[Start of Attachment]

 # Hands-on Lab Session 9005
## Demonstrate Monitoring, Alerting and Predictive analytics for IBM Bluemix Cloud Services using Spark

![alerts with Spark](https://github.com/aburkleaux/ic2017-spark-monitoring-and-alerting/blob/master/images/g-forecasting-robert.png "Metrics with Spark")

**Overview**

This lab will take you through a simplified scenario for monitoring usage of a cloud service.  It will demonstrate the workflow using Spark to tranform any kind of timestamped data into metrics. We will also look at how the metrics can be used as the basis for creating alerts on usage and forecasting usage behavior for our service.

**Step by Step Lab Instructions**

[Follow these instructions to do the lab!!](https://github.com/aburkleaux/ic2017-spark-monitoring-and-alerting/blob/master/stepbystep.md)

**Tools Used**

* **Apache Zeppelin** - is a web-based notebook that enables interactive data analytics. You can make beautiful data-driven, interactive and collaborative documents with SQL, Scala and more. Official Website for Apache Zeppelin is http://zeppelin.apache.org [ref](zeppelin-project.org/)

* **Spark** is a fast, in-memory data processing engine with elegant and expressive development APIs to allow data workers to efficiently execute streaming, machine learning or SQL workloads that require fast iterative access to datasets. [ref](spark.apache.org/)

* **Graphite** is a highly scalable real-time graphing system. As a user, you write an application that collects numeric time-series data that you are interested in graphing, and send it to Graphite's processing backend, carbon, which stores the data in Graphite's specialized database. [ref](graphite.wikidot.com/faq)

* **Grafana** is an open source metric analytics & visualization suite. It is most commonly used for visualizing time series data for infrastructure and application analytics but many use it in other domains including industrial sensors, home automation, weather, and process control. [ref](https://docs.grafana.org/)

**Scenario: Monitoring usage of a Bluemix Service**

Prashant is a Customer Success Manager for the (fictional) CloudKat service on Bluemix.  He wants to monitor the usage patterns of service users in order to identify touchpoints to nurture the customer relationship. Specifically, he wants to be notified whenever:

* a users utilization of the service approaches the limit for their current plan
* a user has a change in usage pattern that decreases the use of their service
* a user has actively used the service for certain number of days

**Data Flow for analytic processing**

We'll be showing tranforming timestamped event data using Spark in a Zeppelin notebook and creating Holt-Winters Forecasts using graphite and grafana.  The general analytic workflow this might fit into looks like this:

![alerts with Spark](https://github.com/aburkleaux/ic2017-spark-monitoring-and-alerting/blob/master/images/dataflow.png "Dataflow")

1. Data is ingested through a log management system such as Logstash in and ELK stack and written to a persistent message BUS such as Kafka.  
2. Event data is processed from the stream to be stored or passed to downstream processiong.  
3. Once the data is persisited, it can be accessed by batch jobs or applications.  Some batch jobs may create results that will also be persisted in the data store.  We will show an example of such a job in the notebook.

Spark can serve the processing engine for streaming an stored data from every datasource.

[End of Attachment]

- [Your task] Pull every line containing the word "master" out of the material.

- [Finished exercise]
![alerts with Spark](https://github.com/aburkleaux/ic2017-spark-monitoring-and-alerting/blob/master/images/g-forecasting-robert.png "Metrics with Spark")
[Follow these instructions to do the lab!!](https://github.com/aburkleaux/ic2017-spark-monitoring-and-alerting/blob/master/stepbystep.md)
![alerts with Spark](https://github.com/aburkleaux/ic2017-spark-monitoring-and-alerting/blob/master/images/dataflow.png "Dataflow")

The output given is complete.